Demokratik görünümlü bir tüzük değil, lafsıyla ve ruhuyla tam demokratik bir tüzük inşa edilmelidir. CHP, bunu başaracak tarihsel birikime ve kadrolara da sahiptir. Partinin kurumsal yapısı, bu tür demokratik reformları gerçekleştirebilecek kapasiteye ve birikime sahiptir. *Tüzüğün değişmesi gereken bir çok maddesi vardır; bunların bazılarını sıralarsak:*
1. *Hakim Huzurunda Ön Seçimin Zorunlu Olması*:
CHP’nin kuruluş ilkelerinden biri olan halkçılık, doğrudan halkın ve parti tabanının iradesinin temsil edilmesini vurgular. Parti içindeki milletvekili ve belediye başkan adaylarının belirlenme sürecinde ön seçimin hakim gözetiminde yapılması, bu halkçılık ilkesinin hayata geçirilmesini sağlayacaktır. Ön seçim süreci, parti tabanının doğrudan karar mekanizmalarına katılımını sağlar, parti içi demokrasiyi güçlendirir ve merkezi yönetimin tek taraflı aday belirleme yetkisini sınırlar. Bu uygulama aynı zamanda parti üyelerinin, seçimlerde adaylarını belirlerken şeffaf ve adil bir süreçle karar verebileceği anlamına gelir. Böylece parti tabanı, kendisini daha güçlü hisseder ve karar alma süreçlerine aktif katılım gösterir, bu da parti içindeki demokratik kültürün gelişmesini sağlar. CHP’nin halkçı yapısına uygun olarak, bu madde parti tabanını karar süreçlerine doğrudan dahil eder.
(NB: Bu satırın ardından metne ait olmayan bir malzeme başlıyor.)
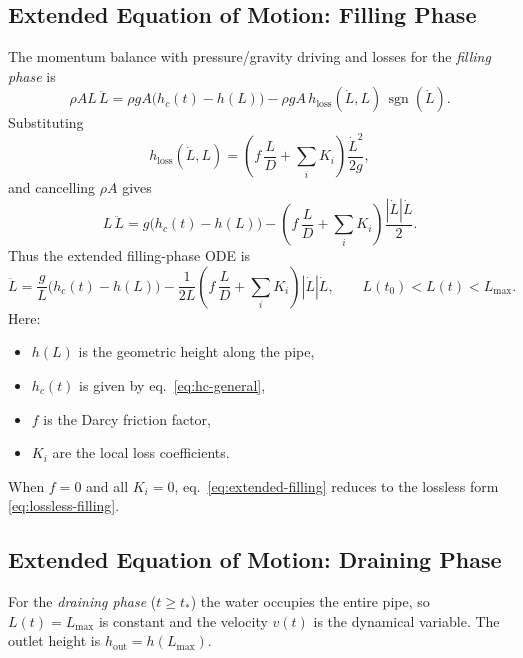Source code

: \documentclass[11pt]{article}
\begin{document}
\subsection{Extended Equation of Motion: Filling Phase}

The momentum balance with pressure/gravity driving and losses for the
\emph{filling phase} is
\[
\rho A L\,\ddot L
= \rho g A\bigl(h_c(t) - h(L)\bigr)
  - \rho g A\,h_{\text{loss}}(\dot L,L)\,\operatorname{sgn}(\dot L).
\]
Substituting
\[
h_{\text{loss}}(\dot L,L)
= \left(
    f\,\frac{L}{D}
    + \sum_i K_i
  \right)\frac{\dot L^2}{2g},
\]
and cancelling $\rho A$ gives
\[
L\,\ddot L
= g\bigl(h_c(t) - h(L)\bigr)
  - \left(
      f\,\frac{L}{D}
      + \sum_i K_i
    \right)\frac{|\dot L|\dot L}{2}.
\]
Thus the extended filling-phase ODE is
\begin{equation}
\ddot L
= \frac{g}{L}\bigl(h_c(t) - h(L)\bigr)
  - \frac{1}{2L}
    \left(
      f\,\frac{L}{D}
      + \sum_i K_i
    \right)|\dot L|\dot L,
\qquad L(t_0) < L(t) < L_{\max}.
\label{eq:extended-filling}
\end{equation}
Here:
\begin{itemize}
  \item $h(L)$ is the geometric height along the pipe,
  \item $h_c(t)$ is given by eq.~\eqref{eq:hc-general},
  \item $f$ is the Darcy friction factor,
  \item $K_i$ are the local loss coefficients.
\end{itemize}
When $f=0$ and all $K_i=0$, eq.~\eqref{eq:extended-filling} reduces to the
lossless form \eqref{eq:lossless-filling}.

\subsection{Extended Equation of Motion: Draining Phase}

For the \emph{draining phase} ($t \ge t_\ast$) the water occupies the entire
pipe, so $L(t) = L_{\max}$ is constant and the velocity $v(t)$ is the dynamical
variable. The outlet height is $h_{\text{out}} = h(L_{\max})$.
\end{document}
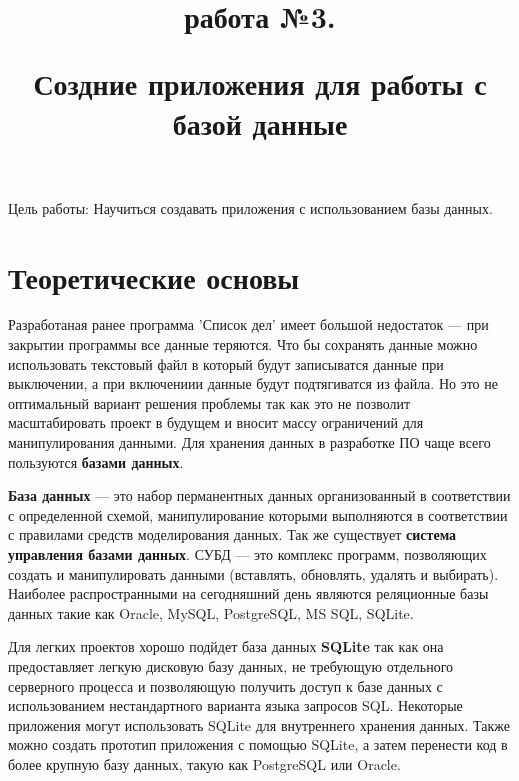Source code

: \documentclass[a4paper]{article}
\title{\bfseriesЛабораторная работа №3.\newline

Создние приложения для работы с базой данные}
\date{}
\begin{document}
\maketitle
\newpage

Цель работы: Научиться создавать приложения с использованием базы данных.

\section{Теоретические основы}

Разработаная ранее программа 'Список дел' имеет большой недостаток --- при закрытии программы все данные теряются. Что бы сохранять данные можно использовать текстовый файл в который будут записыватся данные при выключении, а при включениии данные будут подтягиватся из файла. Но это не оптимальный вариант решения проблемы так как это не позволит масштабировать проект в будущем и вносит массу ограничений для манипулирования данными. Для хранения данных в разработке ПО чаще всего пользуются \textbf{базами данных}.

\textbf{База данных} --- это набор перманентных данных организованный в соответствии с определенной схемой, манипулирование которыми выполняются в соответствии с правилами средств моделирования данных. Так же существует \textbf{система управления базами данных}. СУБД --- это комплекс программ, позволяющих создать и манипулировать данными (вставлять, обновлять, удалять и выбирать). Наиболее распространными на сегодняшний день являются реляционные базы данных такие как Oracle, MySQL, PostgreSQL, MS SQL, SQLite.

Для легких проектов хорошо подйдет база данных \textbf{SQLite} так как она предоставляет легкую дисковую базу данных, не требующую отдельного серверного процесса и позволяющую получить доступ к базе данных с использованием нестандартного варианта языка запросов SQL. Некоторые приложения могут использовать SQLite для внутреннего хранения данных. Также можно создать прототип приложения с помощью SQLite, а затем перенести код в более крупную базу данных, такую как PostgreSQL или Oracle.
\end{document}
2. *Merkez Yürütme Kurulunun Parti Meclisi Tarafından Seçilmesi*:
CHP’nin devrimcilik ilkesine uygun olarak parti içinde yenilikçi bir yönetim anlayışı geliştirilmelidir. Merkez Yürütme Kurulu (MYK), partinin en üst yönetim organlarından biri olduğu için, bu kurulun daha geniş bir temsille, Parti Meclisi tarafından seçilmesi, partideki katılımcı demokrasiyi güçlendirecektir. Böyle bir uygulama, parti içindeki güç odaklarının sınırlandırılması ve parti organlarının kolektif bir yönetim anlayışına sahip olmasına katkıda bulunur. Bu da parti içi denetimi artırarak, partinin kendi içinde demokratik değerleri uygulamasını sağlar. CHP, Atatürk’ün öncülüğünde şekillenen devrimci ilkeleri doğrultusunda, sürekli bir yenilenme ve katılımcılık anlayışını benimsemelidir. MYK’nın Parti Meclisi tarafından seçilmesi, bu katılımcılığı pekiştirir ve karar alma süreçlerinde daha geniş bir temsil sağlar.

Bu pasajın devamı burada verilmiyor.